When a line in the records contains the string "stackql", copy that line.

SUPPLIED DATA: Begin

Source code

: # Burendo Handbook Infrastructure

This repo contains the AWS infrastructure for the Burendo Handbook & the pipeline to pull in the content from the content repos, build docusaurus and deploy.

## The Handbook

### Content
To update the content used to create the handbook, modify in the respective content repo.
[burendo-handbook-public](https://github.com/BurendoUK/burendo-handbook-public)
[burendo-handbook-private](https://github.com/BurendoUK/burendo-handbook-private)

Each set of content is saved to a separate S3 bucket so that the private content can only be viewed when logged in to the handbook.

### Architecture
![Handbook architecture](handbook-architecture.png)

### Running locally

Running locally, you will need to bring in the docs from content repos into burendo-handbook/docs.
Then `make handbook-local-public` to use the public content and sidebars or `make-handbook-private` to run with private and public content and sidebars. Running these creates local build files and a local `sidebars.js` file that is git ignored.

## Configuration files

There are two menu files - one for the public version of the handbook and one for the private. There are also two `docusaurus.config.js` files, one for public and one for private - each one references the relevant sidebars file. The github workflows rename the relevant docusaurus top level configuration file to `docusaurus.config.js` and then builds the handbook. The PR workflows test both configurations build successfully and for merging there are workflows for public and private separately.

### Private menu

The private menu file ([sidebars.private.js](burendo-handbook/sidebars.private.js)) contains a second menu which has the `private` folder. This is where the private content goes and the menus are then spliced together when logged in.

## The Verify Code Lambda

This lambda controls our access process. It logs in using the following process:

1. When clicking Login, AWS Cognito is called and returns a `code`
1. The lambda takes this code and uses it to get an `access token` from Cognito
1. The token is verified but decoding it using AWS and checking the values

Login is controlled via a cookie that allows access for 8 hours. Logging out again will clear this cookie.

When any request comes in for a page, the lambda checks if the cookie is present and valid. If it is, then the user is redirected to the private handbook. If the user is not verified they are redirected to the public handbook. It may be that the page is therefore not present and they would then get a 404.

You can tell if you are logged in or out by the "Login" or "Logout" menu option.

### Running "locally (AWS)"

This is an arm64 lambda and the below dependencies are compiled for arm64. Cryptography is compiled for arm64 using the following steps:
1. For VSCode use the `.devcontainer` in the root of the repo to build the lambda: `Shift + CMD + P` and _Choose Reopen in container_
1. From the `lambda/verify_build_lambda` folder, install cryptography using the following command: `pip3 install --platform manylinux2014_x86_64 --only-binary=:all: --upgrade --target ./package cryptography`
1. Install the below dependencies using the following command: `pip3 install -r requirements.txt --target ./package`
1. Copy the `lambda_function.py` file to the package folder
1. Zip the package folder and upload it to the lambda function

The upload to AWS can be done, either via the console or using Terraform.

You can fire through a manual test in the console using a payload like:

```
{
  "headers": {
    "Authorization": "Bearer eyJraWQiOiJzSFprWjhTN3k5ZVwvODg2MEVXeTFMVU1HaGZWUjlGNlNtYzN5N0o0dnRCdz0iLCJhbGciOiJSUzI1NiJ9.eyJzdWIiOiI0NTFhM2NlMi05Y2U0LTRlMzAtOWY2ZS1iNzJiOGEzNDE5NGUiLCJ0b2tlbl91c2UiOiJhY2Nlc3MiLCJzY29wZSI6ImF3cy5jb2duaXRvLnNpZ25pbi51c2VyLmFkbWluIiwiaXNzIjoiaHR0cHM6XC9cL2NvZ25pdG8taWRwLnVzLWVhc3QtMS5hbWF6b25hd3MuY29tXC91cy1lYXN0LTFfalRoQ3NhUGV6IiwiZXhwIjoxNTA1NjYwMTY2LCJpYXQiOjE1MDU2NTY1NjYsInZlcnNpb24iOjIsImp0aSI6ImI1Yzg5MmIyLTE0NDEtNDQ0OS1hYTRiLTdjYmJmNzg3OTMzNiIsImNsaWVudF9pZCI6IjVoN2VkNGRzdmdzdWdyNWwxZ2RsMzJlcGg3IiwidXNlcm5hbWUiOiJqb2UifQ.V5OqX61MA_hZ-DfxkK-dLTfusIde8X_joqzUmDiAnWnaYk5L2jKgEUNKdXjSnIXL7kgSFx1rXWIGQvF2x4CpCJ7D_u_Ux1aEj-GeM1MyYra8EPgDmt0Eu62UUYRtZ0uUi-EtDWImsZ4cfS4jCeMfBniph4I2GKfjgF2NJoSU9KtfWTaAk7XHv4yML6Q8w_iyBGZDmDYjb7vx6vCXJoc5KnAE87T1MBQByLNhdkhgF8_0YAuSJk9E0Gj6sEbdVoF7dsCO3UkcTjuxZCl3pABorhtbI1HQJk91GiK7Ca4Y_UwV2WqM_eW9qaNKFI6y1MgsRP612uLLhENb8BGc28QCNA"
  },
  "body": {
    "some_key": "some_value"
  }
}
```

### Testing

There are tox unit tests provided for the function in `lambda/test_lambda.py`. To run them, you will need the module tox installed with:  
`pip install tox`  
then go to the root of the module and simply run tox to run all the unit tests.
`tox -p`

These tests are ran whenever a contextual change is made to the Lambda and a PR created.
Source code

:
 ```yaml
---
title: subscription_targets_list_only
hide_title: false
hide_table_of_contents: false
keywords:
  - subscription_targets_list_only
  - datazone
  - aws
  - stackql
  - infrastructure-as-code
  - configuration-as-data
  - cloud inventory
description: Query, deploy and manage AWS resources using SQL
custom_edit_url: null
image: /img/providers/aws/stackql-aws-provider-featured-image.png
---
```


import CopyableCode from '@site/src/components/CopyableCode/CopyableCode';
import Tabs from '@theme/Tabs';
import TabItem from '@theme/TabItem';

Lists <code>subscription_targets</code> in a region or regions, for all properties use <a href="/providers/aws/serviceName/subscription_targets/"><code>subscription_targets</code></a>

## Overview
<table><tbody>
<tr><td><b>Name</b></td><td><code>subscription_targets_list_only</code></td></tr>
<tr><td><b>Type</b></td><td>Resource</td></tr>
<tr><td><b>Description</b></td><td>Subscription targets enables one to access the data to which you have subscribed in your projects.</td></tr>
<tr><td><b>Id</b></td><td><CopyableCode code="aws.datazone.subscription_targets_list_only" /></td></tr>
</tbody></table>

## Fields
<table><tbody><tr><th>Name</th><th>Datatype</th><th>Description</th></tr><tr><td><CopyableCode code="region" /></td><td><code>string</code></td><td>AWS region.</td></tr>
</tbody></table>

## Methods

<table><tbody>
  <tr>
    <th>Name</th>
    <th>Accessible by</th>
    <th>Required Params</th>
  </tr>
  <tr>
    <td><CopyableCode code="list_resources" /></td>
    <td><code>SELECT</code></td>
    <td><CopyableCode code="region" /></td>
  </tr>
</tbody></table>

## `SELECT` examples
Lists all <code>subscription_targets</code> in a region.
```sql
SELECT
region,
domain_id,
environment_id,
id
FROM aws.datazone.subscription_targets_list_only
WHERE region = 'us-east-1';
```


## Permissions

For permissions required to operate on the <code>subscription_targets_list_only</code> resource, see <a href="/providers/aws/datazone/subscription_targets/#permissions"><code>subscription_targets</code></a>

SUPPLIED DATA: End

SOLUTION:
  - stackql
image: /img/providers/aws/stackql-aws-provider-featured-image.png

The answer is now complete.